Businesses risk adverse consequences if information and communication technology governance is treated as the sole province of IT managers or fails to receive a high priority, according to the Australian Computer Society.
"It is poor corporate governance to push ICT governance down to the IT manager level. ICT is an integral part of business and ICT governance is an integral part of corporate governance," said ACS president Richard Hogg who was speaking at the CIO2002 Conference in Sydney this week.
"Awareness is no longer enough - true understanding of ICT is now required.

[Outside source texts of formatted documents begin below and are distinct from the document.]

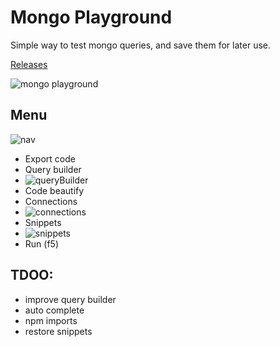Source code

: # Mongo Playground

Simple way to test mongo queries, and save them for later use.

[Releases](https://tinyurl.com/y5cac5fm)

![mongo playground](https://github.com/niradler/mongo-playground/blob/master/assets/demo.gif)

## Menu

![nav](https://github.com/niradler/mongo-playground/blob/master/assets/nav.PNG)

- Export code
- Query builder
- ![queryBuilder](https://github.com/niradler/mongo-playground/blob/master/assets/queryBuilder.png)
- Code beautify
- Connections
- ![connections](https://github.com/niradler/mongo-playground/blob/master/assets/connections.png)
- Snippets
- ![snippets](https://github.com/niradler/mongo-playground/blob/master/assets/snippets.png)
- Run (f5)

## TDOO:

- improve query builder
- auto complete
- npm imports
- restore snippets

"Just as ICT managers have to broaden their skills to better understand the business structure and processes they are required to support, so must boards enhance their awareness of the various issues associated with IT. Corporate boards must learn what questions to ask about ICT governance," Hogg said.
An IT manager from an advertising agency, who requested anonymity, agrees with Hogg, saying that ICT governance should not be the sole province of IT managers, but said in many cases it ends up this way.
"Firstly, ICT is like a train system -- as long as it continues to run smoothly, operational costs are within expected limits and the staff are up to the task, nobody notices it.
"Secondly, given the technical knowledge required for selecting and managing ICT systems, the IT staff are often the only people in an organisation with the technical experience or credentials to vouch for one solution over another. A good example is voice over IP where it interfaces with a traditional networks, or perhaps phone systems where the same network connections one might use for a computer network are the same used for a phone network (such as ISDN)."
However, the IT manager doesn't see ICT governance remaining in IT to be such a bad thing, saying that in the agency he works for, he feels ICT governance is his domain and is not shared by the business executives.
"And I wouldn't mind it remaining that way, as I feel I have something to offer. As for executives, it would be nice to see them take more interest in the systems that allow them to communicate with customers and suppliers, but reality tends to suggest that unless forced to, they will not. An understanding of its importance would be nice," he said.
"IT staff are already handed the complex task of network management -- and often network security, policy creation and enforcement -- depending on the size of the organisation. So if they're up to this task, why not allow them some governance over the also-complex task of ICT as a whole?" he said.
Hogg said Australia's new privacy regime is one issue that has raised new ICT governance concerns for businesses to deal with.
"CIOs today must negotiate a potential minefield as a result of their new responsibilities in privacy that came into effect in December. The ramifications are complex and potentially expensive, especially in light of the dramatic growth of customer relationship management applications in recent years," he said.
While the US had already introduced a new role of chief privacy officer to address these concerns, privacy issues in Australia were still largely the domain of CIOs, he said.